How to use Audio Hijack with djay Pro

Hi everyone,
I wanted to share a routing fix I found for anyone trying to stream their sets from a Mac while using a controller. If you’ve ever tried to send your audio to a stream but ended up muting your own headphones or speakers in the process, this setup solves that.
I’m using Audio Hijack 4 to handle the “plumbing” between djay Pro and the web.

Why this helps:

  • You can hear everything: You get your Master and Cue (headphones) back on your hardware knobs while the stream gets a clean signal.
  • Better Sound: You can add a compressor or EQ block to the signal before it hits the stream to make it sound more polished.
  • Rock Solid: On the new M4 Macs, it’s much more stable than using aggregate devices or virtual cables.

The Configuration

The key is to create two completely separate flows on your Audio Hijack grid so the signals stay discrete. In the app, keep these two rows far apart so they don’t “wire” together:

  1. The Stream Flow: Drag in an Application Block and point it to djay Pro.
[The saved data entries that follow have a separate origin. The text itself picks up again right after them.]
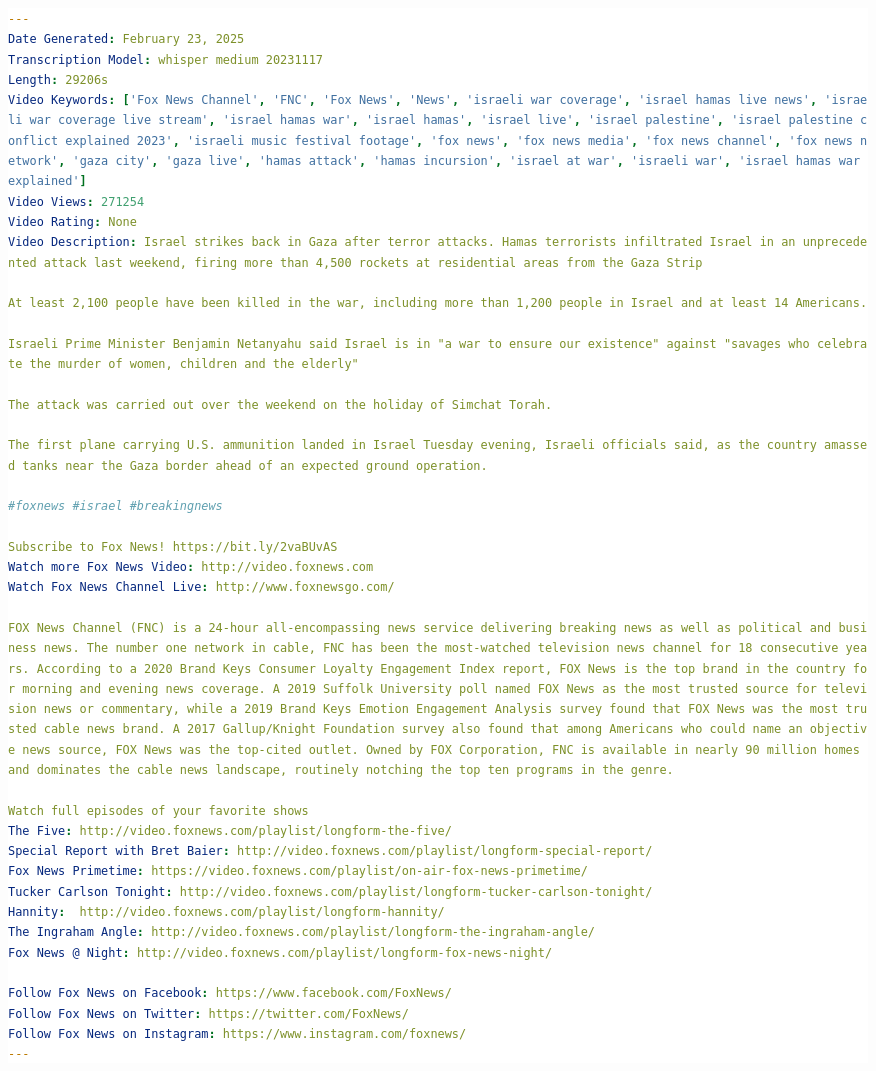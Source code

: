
 ```yaml
---
Date Generated: February 23, 2025
Transcription Model: whisper medium 20231117
Length: 29206s
Video Keywords: ['Fox News Channel', 'FNC', 'Fox News', 'News', 'israeli war coverage', 'israel hamas live news', 'israeli war coverage live stream', 'israel hamas war', 'israel hamas', 'israel live', 'israel palestine', 'israel palestine conflict explained 2023', 'israeli music festival footage', 'fox news', 'fox news media', 'fox news channel', 'fox news network', 'gaza city', 'gaza live', 'hamas attack', 'hamas incursion', 'israel at war', 'israeli war', 'israel hamas war explained']
Video Views: 271254
Video Rating: None
Video Description: Israel strikes back in Gaza after terror attacks. Hamas terrorists infiltrated Israel in an unprecedented attack last weekend, firing more than 4,500 rockets at residential areas from the Gaza Strip

At least 2,100 people have been killed in the war, including more than 1,200 people in Israel and at least 14 Americans.

Israeli Prime Minister Benjamin Netanyahu said Israel is in "a war to ensure our existence" against "savages who celebrate the murder of women, children and the elderly"

The attack was carried out over the weekend on the holiday of Simchat Torah.

The first plane carrying U.S. ammunition landed in Israel Tuesday evening, Israeli officials said, as the country amassed tanks near the Gaza border ahead of an expected ground operation.

#foxnews #israel #breakingnews 

Subscribe to Fox News! https://bit.ly/2vaBUvAS
Watch more Fox News Video: http://video.foxnews.com
Watch Fox News Channel Live: http://www.foxnewsgo.com/

FOX News Channel (FNC) is a 24-hour all-encompassing news service delivering breaking news as well as political and business news. The number one network in cable, FNC has been the most-watched television news channel for 18 consecutive years. According to a 2020 Brand Keys Consumer Loyalty Engagement Index report, FOX News is the top brand in the country for morning and evening news coverage. A 2019 Suffolk University poll named FOX News as the most trusted source for television news or commentary, while a 2019 Brand Keys Emotion Engagement Analysis survey found that FOX News was the most trusted cable news brand. A 2017 Gallup/Knight Foundation survey also found that among Americans who could name an objective news source, FOX News was the top-cited outlet. Owned by FOX Corporation, FNC is available in nearly 90 million homes and dominates the cable news landscape, routinely notching the top ten programs in the genre.

Watch full episodes of your favorite shows
The Five: http://video.foxnews.com/playlist/longform-the-five/
Special Report with Bret Baier: http://video.foxnews.com/playlist/longform-special-report/
Fox News Primetime: https://video.foxnews.com/playlist/on-air-fox-news-primetime/
Tucker Carlson Tonight: http://video.foxnews.com/playlist/longform-tucker-carlson-tonight/
Hannity:  http://video.foxnews.com/playlist/longform-hannity/
The Ingraham Angle: http://video.foxnews.com/playlist/longform-the-ingraham-angle/
Fox News @ Night: http://video.foxnews.com/playlist/longform-fox-news-night/

Follow Fox News on Facebook: https://www.facebook.com/FoxNews/
Follow Fox News on Twitter: https://twitter.com/FoxNews/
Follow Fox News on Instagram: https://www.instagram.com/foxnews/
---
```
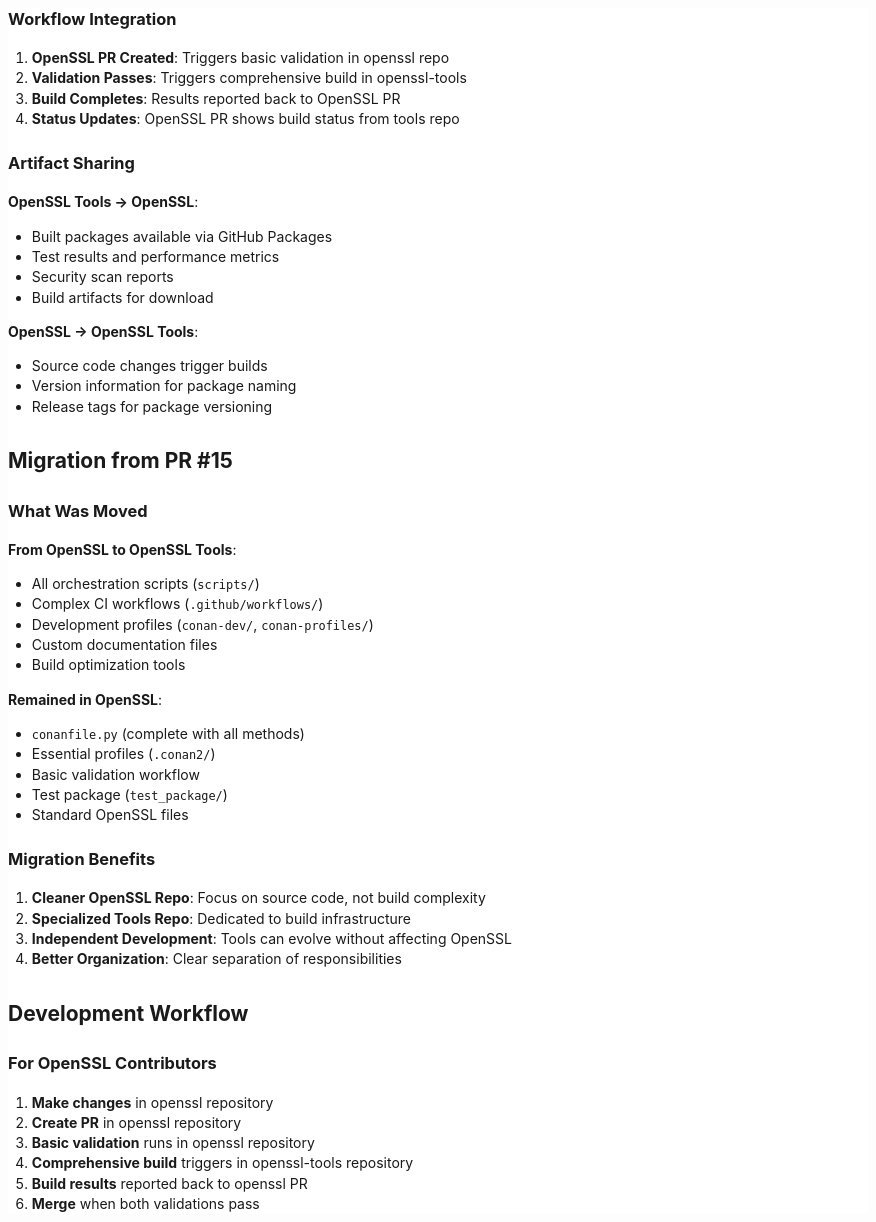 ### Workflow Integration

1. **OpenSSL PR Created**: Triggers basic validation in openssl repo
2. **Validation Passes**: Triggers comprehensive build in openssl-tools
3. **Build Completes**: Results reported back to OpenSSL PR
4. **Status Updates**: OpenSSL PR shows build status from tools repo

### Artifact Sharing

**OpenSSL Tools → OpenSSL**:
- Built packages available via GitHub Packages
- Test results and performance metrics
- Security scan reports
- Build artifacts for download

**OpenSSL → OpenSSL Tools**:
- Source code changes trigger builds
- Version information for package naming
- Release tags for package versioning

## Migration from PR #15

### What Was Moved

**From OpenSSL to OpenSSL Tools**:
- All orchestration scripts (`scripts/`)
- Complex CI workflows (`.github/workflows/`)
- Development profiles (`conan-dev/`, `conan-profiles/`)
- Custom documentation files
- Build optimization tools

**Remained in OpenSSL**:
- `conanfile.py` (complete with all methods)
- Essential profiles (`.conan2/`)
- Basic validation workflow
- Test package (`test_package/`)
- Standard OpenSSL files

### Migration Benefits

1. **Cleaner OpenSSL Repo**: Focus on source code, not build complexity
2. **Specialized Tools Repo**: Dedicated to build infrastructure
3. **Independent Development**: Tools can evolve without affecting OpenSSL
4. **Better Organization**: Clear separation of responsibilities

## Development Workflow

### For OpenSSL Contributors

1. **Make changes** in openssl repository
2. **Create PR** in openssl repository
3. **Basic validation** runs in openssl repository
4. **Comprehensive build** triggers in openssl-tools repository
5. **Build results** reported back to openssl PR
6. **Merge** when both validations pass
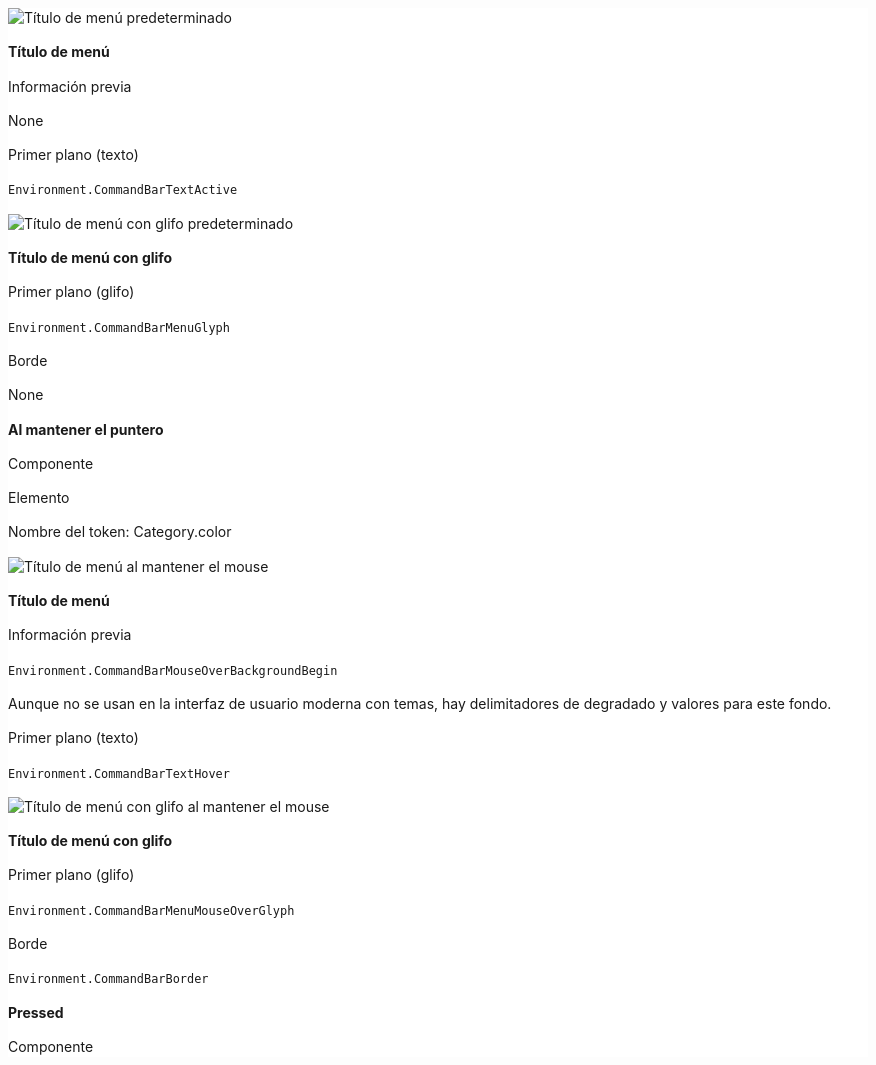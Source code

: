   ![Título de menú predeterminado](../../extensibility/ux-guidelines/media/0303-002-menutitledefault.png "0303-002_MenuTitleDefault")

  **Título de menú**

  Información previa

  None

  Primer plano (texto)

  `Environment.CommandBarTextActive`

  ![Título de menú con glifo predeterminado](../../extensibility/ux-guidelines/media/0303-003-menutitlewithglyphdefault.png "0303-003_MenuTitleWithGlyphDefault")

  **Título de menú con glifo**

  Primer plano (glifo)

  `Environment.CommandBarMenuGlyph`

  Borde

  None

  **Al mantener el puntero**

  Componente

  Elemento

  Nombre del token: Category.color

  ![Título de menú al mantener el mouse](../../extensibility/ux-guidelines/media/0303-004-menutitlehover.png "0303-004_MenuTitleHover")

  **Título de menú**

  Información previa

  `Environment.CommandBarMouseOverBackgroundBegin`

  Aunque no se usan en la interfaz de usuario moderna con temas, hay delimitadores de degradado y valores para este fondo.

  Primer plano (texto)

  `Environment.CommandBarTextHover`

  ![Título de menú con glifo al mantener el mouse](../../extensibility/ux-guidelines/media/0303-005-menutitlewithglyphhover.png "0303-005_MenuTitleWithGlyphHover")

  **Título de menú con glifo**

  Primer plano (glifo)

  `Environment.CommandBarMenuMouseOverGlyph`

  Borde

  `Environment.CommandBarBorder`

  **Pressed**

  Componente
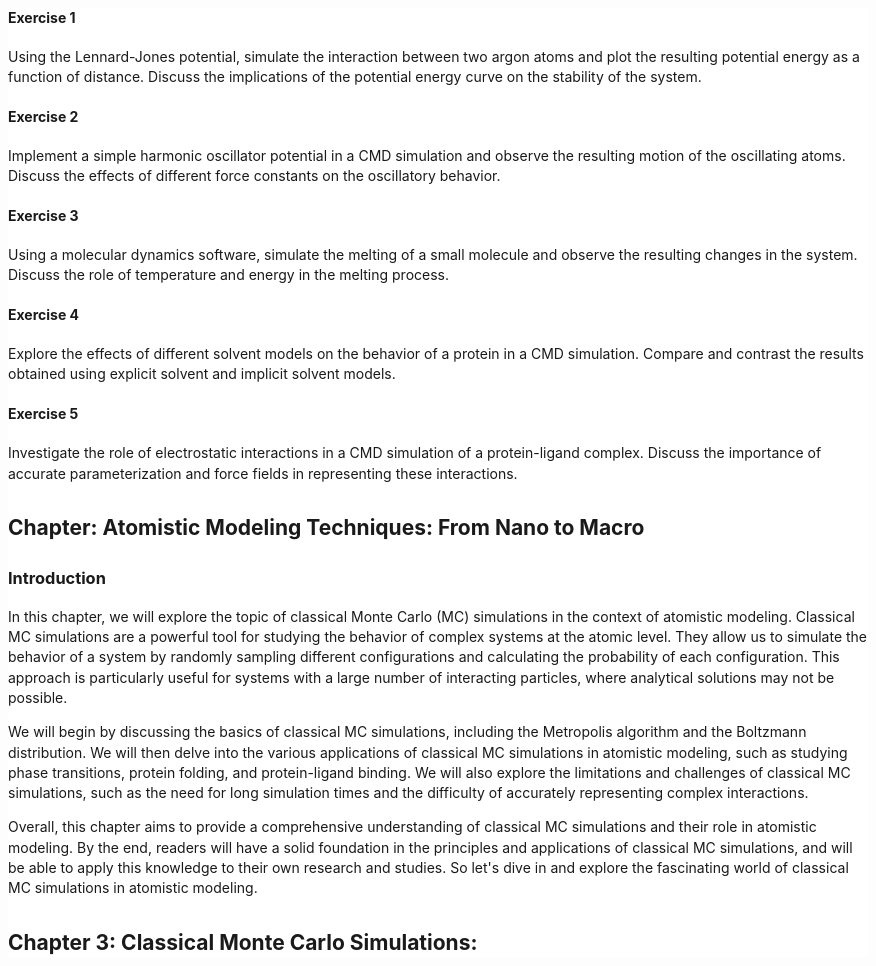 #### Exercise 1
Using the Lennard-Jones potential, simulate the interaction between two argon atoms and plot the resulting potential energy as a function of distance. Discuss the implications of the potential energy curve on the stability of the system.

#### Exercise 2
Implement a simple harmonic oscillator potential in a CMD simulation and observe the resulting motion of the oscillating atoms. Discuss the effects of different force constants on the oscillatory behavior.

#### Exercise 3
Using a molecular dynamics software, simulate the melting of a small molecule and observe the resulting changes in the system. Discuss the role of temperature and energy in the melting process.

#### Exercise 4
Explore the effects of different solvent models on the behavior of a protein in a CMD simulation. Compare and contrast the results obtained using explicit solvent and implicit solvent models.

#### Exercise 5
Investigate the role of electrostatic interactions in a CMD simulation of a protein-ligand complex. Discuss the importance of accurate parameterization and force fields in representing these interactions.


## Chapter: Atomistic Modeling Techniques: From Nano to Macro

### Introduction

In this chapter, we will explore the topic of classical Monte Carlo (MC) simulations in the context of atomistic modeling. Classical MC simulations are a powerful tool for studying the behavior of complex systems at the atomic level. They allow us to simulate the behavior of a system by randomly sampling different configurations and calculating the probability of each configuration. This approach is particularly useful for systems with a large number of interacting particles, where analytical solutions may not be possible.

We will begin by discussing the basics of classical MC simulations, including the Metropolis algorithm and the Boltzmann distribution. We will then delve into the various applications of classical MC simulations in atomistic modeling, such as studying phase transitions, protein folding, and protein-ligand binding. We will also explore the limitations and challenges of classical MC simulations, such as the need for long simulation times and the difficulty of accurately representing complex interactions.

Overall, this chapter aims to provide a comprehensive understanding of classical MC simulations and their role in atomistic modeling. By the end, readers will have a solid foundation in the principles and applications of classical MC simulations, and will be able to apply this knowledge to their own research and studies. So let's dive in and explore the fascinating world of classical MC simulations in atomistic modeling.


## Chapter 3: Classical Monte Carlo Simulations:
In the block settings, set it to capture Stereo Channels 1-2 (your Master output). Connect this to a Broadcast Block or your streaming software.
  2. The Monitor Flow: Drag in a second, separate Application Block and point it to djay Pro again. Set this one to capture Stereo Channels 3-4 (your Cue/Headphones).
  3. The Hardware Connection: Connect an Output Device block (set to your controller) to both flows.
    By separating the “Master” and the “Cue” into two different paths within Audio Hijack, you stop the software from “hijacking” the whole app and muting your controller.
    Note: If you want to keep a copy of your set, you can just attach a Recorder block to the first flow. It’s a easy way to save a high-quality file directly to a cloud folder like Google Drive to save local disk space.
    Hopefully, this saves some of you a few hours of troubleshooting!